有効性が実証された応用行動分析に基づく治療
ロヴァスが提唱する最も有効な治療法は、2、3歳の幼時からスタートさせる、応用行動分析に基づく、週40時間2年以上の1対1の早期高密度行動治療である。米国保健社会福祉省(1999)は、『メンタルヘルス:公衆衛生局長官報告』において、「応用行動分析の方法は、不適切な行動を減らし、コミュニケーションと学習と適切な社会的行動を増やす上で有効であることが、30年に及ぶ研究によって実証された。ロヴァスらは、よくデザインされた心理社会的介入を行い、19人の自閉症児に集中的な行動療法を2年間適用して、2つの比較群と比較した。
実験群は小学1年時と児童期後期と青年期にフォローアップされ、ほぼ半数が通常の教育に参加できていたが、比較群で同様の改善を示したものはほぼゼロだった。その他の多くの研究グループがロヴァス・モデルの反復再現を少なくても部分的に実現している」と評価した。
ロヴァスは、「治療密度」(トリートメント・インテンシティ)という変数に着目し、それが治療の成否を決定する最も重要な変数の1つであることを実証した。治療とは患者さんが週1回クリニックに出かけて、1時間程度診てもらうことである、これが私たちの常識である。ところがロヴァスの方法は週1時間どころか40時間もの高密度治療を早期に最低2年以上適用するという型破りなものだった。当然週40時間の治療は1人ではできない。5人以上のセラピストがチームを作り、粘り強く交代して指導し続けなければならない。子どもに毎日クリニックに来てもらって治療することは不可能なので、セラピストの側が家庭に出向いて出張治療する。

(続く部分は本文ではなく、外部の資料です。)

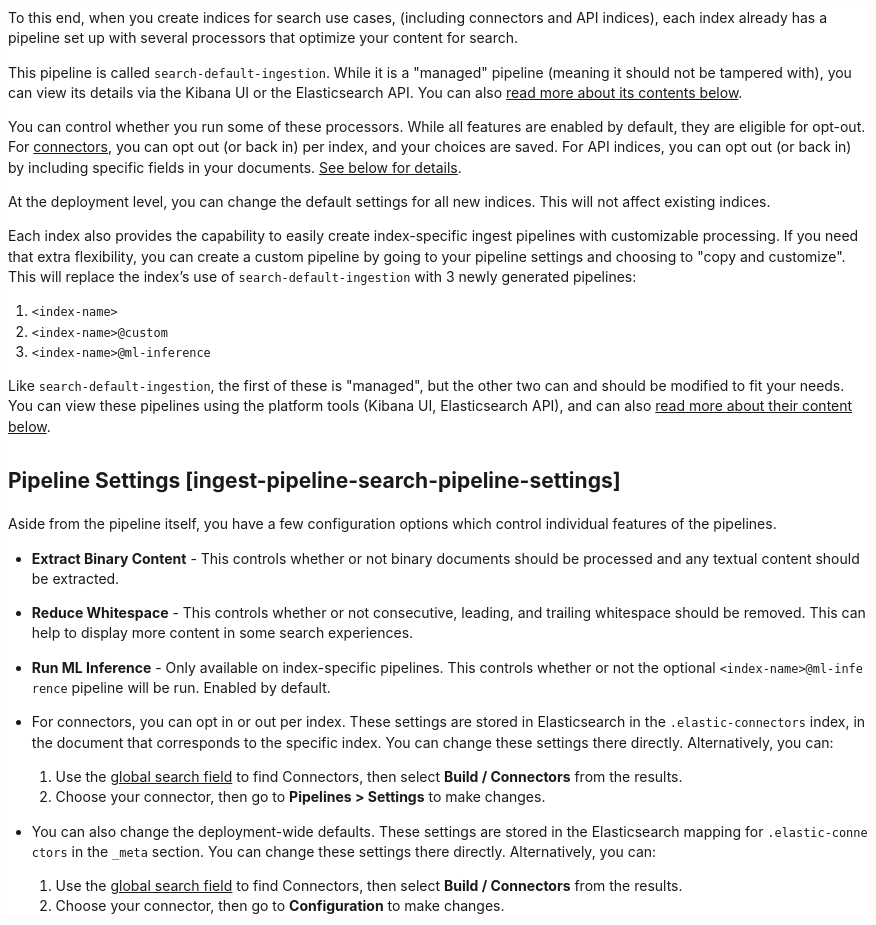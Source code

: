 To this end, when you create indices for search use cases, (including connectors and API indices), each index already has a pipeline set up with several processors that optimize your content for search.

This pipeline is called `search-default-ingestion`. While it is a "managed" pipeline (meaning it should not be tampered with), you can view its details via the Kibana UI or the Elasticsearch API. You can also [read more about its contents below](#ingest-pipeline-search-details-generic-reference).

You can control whether you run some of these processors. While all features are enabled by default, they are eligible for opt-out. For [connectors](elasticsearch://reference/search-connectors/index.md), you can opt out (or back in) per index, and your choices are saved. For API indices, you can opt out (or back in) by including specific fields in your documents. [See below for details](#ingest-pipeline-search-pipeline-settings-using-the-api).

At the deployment level, you can change the default settings for all new indices. This will not affect existing indices.

Each index also provides the capability to easily create index-specific ingest pipelines with customizable processing. If you need that extra flexibility, you can create a custom pipeline by going to your pipeline settings and choosing to "copy and customize". This will replace the index’s use of `search-default-ingestion` with 3 newly generated pipelines:

1. `<index-name>`
2. `<index-name>@custom`
3. `<index-name>@ml-inference`

Like `search-default-ingestion`, the first of these is "managed", but the other two can and should be modified to fit your needs. You can view these pipelines using the platform tools (Kibana UI, Elasticsearch API), and can also [read more about their content below](#ingest-pipeline-search-details-specific).


## Pipeline Settings [ingest-pipeline-search-pipeline-settings]

Aside from the pipeline itself, you have a few configuration options which control individual features of the pipelines.

* **Extract Binary Content** - This controls whether or not binary documents should be processed and any textual content should be extracted.
* **Reduce Whitespace** - This controls whether or not consecutive, leading, and trailing whitespace should be removed. This can help to display more content in some search experiences.
* **Run ML Inference** - Only available on index-specific pipelines. This controls whether or not the optional `<index-name>@ml-inference` pipeline will be run. Enabled by default.

* For connectors, you can opt in or out per index. These settings are stored in Elasticsearch in the `.elastic-connectors` index, in the document that corresponds to the specific index. You can change these settings there directly. Alternatively, you can:
  1. Use the [global search field](/explore-analyze/find-and-organize/find-apps-and-objects.md) to find Connectors, then select **Build / Connectors** from the results.
  2. Choose your connector, then go to **Pipelines > Settings** to make changes.

* You can also change the deployment-wide defaults. These settings are stored in the Elasticsearch mapping for `.elastic-connectors` in the `_meta` section. You can change these settings there directly.
Alternatively, you can:
  1. Use the [global search field](/explore-analyze/find-and-organize/find-apps-and-objects.md) to find Connectors, then select **Build / Connectors** from the results.
  2. Choose your connector, then go to **Configuration** to make changes.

まさに児童臨床の常識を破る革命である。この型破りな治療のノウハウを体系的かつ実践的に詳述した書物が、この『自閉症児の教育マニュアル――決定版・ロヴァス法による行動分析治療』である。
私たちは、本書に基づいて、自閉幼児の早期高密度治療5カ年研究を行った。その成果として、『改訂新版・こどもの上手な教え方』、『こどもの上手な教え方:課題集』、DVDマニュアル『子どもの上手な教え方』、『自閉症児の行動分析療法』を、NPO法人教育臨床研究機構から出版した。補助教材として活用していただければ、自閉症児の行動分析治療を正しく実践することができる。